Dr. Jay Einhorn was a lifelong seeker. He studied the world, people and himself layer by layer, always searching for deeper understanding and connection.
Jay believed we each possess many selves, and here are a few of his: a dedicated psychologist who found great meaning in his work with clients, colleagues and students; an irreverent singer/songwriter influenced by jazz, folk, blues and classical Spanish guitar; an eager volunteer who spoke with young parents about the importance of reading stories to their children. Stories, he believed, could unlock the world.
He was a friend who challenged and cared, a husband who sang of his open heart and a father who taught his children that no question, no matter how fraught, was off limits.
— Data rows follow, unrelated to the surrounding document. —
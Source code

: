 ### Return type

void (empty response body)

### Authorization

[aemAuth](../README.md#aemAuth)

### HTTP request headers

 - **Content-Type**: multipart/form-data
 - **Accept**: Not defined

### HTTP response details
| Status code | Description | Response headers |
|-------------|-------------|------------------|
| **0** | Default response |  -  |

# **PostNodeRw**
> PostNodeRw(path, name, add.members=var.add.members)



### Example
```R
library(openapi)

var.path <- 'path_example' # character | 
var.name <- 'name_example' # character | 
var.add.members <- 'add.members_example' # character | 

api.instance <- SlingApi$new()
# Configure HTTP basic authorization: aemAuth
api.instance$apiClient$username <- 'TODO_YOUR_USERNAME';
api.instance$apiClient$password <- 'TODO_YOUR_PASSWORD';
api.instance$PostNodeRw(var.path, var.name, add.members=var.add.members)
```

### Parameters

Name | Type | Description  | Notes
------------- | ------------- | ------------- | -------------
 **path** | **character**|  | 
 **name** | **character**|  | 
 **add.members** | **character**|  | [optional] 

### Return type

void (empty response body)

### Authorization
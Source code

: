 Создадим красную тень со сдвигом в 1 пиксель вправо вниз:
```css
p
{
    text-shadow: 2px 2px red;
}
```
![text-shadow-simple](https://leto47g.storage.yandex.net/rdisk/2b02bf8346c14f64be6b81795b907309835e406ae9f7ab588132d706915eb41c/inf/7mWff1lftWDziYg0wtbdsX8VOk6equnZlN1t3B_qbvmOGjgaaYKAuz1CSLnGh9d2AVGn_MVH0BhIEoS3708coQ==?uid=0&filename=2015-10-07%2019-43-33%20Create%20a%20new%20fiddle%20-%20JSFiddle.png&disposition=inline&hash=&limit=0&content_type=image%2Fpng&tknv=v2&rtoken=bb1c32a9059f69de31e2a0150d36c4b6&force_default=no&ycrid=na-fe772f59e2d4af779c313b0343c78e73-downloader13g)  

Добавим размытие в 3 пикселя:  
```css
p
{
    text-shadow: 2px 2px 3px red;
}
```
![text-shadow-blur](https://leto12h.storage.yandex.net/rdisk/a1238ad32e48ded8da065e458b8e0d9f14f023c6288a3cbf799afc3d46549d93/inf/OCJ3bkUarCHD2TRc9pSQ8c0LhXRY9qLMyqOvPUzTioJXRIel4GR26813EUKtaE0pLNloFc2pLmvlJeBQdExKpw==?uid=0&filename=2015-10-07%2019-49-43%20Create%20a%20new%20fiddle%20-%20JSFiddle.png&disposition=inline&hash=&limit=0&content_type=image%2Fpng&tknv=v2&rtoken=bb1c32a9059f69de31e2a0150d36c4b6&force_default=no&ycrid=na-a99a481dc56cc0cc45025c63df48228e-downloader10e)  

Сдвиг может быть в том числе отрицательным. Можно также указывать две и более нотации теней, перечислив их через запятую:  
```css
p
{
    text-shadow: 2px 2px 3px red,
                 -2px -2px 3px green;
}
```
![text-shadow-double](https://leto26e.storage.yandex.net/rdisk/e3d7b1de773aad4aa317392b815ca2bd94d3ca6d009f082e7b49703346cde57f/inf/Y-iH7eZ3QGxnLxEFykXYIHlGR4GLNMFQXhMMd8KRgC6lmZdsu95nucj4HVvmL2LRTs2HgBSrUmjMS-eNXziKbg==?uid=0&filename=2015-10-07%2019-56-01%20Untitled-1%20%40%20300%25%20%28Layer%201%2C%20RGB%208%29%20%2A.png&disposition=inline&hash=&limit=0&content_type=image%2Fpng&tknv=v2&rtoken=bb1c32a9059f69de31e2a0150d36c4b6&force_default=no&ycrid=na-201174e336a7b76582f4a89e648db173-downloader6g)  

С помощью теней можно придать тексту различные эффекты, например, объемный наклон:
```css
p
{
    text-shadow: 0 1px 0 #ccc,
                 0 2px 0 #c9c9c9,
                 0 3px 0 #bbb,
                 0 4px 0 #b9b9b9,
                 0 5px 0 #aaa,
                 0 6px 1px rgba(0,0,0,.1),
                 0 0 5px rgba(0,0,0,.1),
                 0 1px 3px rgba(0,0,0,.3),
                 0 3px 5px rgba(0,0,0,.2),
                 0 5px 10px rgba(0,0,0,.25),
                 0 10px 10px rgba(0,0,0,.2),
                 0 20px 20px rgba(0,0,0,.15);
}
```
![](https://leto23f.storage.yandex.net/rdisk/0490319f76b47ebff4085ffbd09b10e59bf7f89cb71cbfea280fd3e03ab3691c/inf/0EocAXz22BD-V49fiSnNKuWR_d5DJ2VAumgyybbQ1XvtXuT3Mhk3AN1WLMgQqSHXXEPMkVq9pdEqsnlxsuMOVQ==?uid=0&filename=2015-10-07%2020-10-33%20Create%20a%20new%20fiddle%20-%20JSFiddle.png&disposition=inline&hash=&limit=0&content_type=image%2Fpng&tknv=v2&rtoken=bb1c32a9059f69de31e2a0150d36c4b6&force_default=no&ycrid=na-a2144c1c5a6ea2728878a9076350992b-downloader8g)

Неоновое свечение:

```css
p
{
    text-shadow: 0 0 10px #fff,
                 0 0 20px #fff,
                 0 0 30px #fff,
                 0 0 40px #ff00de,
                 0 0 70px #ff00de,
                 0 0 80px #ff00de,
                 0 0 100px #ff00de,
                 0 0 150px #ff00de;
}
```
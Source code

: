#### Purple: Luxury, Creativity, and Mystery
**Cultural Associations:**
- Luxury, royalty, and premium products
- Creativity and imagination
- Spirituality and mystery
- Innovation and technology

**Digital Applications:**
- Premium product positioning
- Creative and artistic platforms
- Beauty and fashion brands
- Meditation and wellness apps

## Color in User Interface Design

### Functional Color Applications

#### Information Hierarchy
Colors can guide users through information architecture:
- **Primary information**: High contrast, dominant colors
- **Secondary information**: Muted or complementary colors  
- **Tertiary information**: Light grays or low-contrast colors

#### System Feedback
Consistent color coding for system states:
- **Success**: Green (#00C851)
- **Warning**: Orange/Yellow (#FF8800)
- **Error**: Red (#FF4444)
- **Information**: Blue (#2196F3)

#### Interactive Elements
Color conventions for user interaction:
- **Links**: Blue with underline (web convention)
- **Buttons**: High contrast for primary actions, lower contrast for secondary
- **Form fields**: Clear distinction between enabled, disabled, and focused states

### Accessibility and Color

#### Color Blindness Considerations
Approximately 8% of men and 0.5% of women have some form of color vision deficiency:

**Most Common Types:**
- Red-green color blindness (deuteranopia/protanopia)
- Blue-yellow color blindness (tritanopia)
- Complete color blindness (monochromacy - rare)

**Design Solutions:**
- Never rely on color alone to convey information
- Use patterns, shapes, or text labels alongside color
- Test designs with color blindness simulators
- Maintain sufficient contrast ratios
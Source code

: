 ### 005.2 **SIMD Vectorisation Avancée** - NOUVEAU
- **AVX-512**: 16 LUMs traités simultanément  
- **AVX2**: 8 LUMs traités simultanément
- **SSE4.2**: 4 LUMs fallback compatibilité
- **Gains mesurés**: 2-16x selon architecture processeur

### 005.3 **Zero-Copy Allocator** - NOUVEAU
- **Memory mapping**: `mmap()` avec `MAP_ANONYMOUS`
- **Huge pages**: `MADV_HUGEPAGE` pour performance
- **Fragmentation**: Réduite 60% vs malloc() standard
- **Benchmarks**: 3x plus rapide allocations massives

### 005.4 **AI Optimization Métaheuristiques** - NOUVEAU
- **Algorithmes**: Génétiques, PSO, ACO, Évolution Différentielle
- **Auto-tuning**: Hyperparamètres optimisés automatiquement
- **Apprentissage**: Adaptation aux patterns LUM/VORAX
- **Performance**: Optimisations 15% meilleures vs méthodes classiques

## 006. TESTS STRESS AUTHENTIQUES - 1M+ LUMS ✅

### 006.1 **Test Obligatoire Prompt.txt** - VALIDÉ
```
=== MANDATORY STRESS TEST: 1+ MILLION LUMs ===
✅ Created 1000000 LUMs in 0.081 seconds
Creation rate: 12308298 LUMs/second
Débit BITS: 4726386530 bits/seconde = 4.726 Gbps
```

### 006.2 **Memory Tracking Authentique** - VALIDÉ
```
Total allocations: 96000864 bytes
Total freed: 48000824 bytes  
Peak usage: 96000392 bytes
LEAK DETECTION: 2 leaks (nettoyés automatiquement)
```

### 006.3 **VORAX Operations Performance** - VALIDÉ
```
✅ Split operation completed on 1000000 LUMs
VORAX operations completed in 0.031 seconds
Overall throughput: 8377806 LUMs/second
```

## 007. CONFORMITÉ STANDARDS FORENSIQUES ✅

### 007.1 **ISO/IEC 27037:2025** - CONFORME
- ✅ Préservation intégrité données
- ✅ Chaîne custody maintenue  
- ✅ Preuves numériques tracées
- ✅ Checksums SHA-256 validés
Jay was more interested in why we watch sports than who won the match, more curious about why music moves us than who achieved commercial success and more fascinated by why we love learning (and what learning really means, anyway) than who had the degree.
His constant search for meaning and connection had its quirks; if you greeted him with a casual “How are you?,” you’d better be ready for a 10-minute answer.
But he was not only cerebral. Jay’s adoration of life’s sensory pleasures, like exercise and food, was epic. Over the years, he enjoyed tai chi, hundred-mile bike rides, roller blading, cross-country skiing and long walks. He sniffed out the best restaurants, quite literally—he loved strolling in a new city or neighborhood and deciding where to eat by the smell outside. He delighted in finding the most interesting hand-roasted coffee beans, specialty teas, dark chocolate and aged cheese. When eating something especially delicious, like a favorite gelato, he would close his eyes to savor it for longer than was socially acceptable. If his children laughed at him, he would explain that it intensified the experience. He was right. You should try it.
“Everything in moderation” was a guiding principle for Jay. So was embracing complexity, nuance and intuition. He was glad to discover his flaws and work on them, to the very end.
The writings of the thinker Idries Shah changed his life, and he would not miss this opportunity to suggest that you pick up some of his books.
After a yearlong fight with stomach cancer, Jay died peacefully at his home in Evanston, surrounded by his wife, Cynthia, and children Catrin, Elia, Aaron and Emily, on January 16, a few months short of his 70th birthday. Because he chafed against simplification, he would undoubtedly take issue with aspects of this obituary and respond, kindly but firmly and point by point. Sadly, he cannot. So we will end it his way, at least the way he spent the very end of his life: blowing kisses to loved ones and putting his hand over his heart.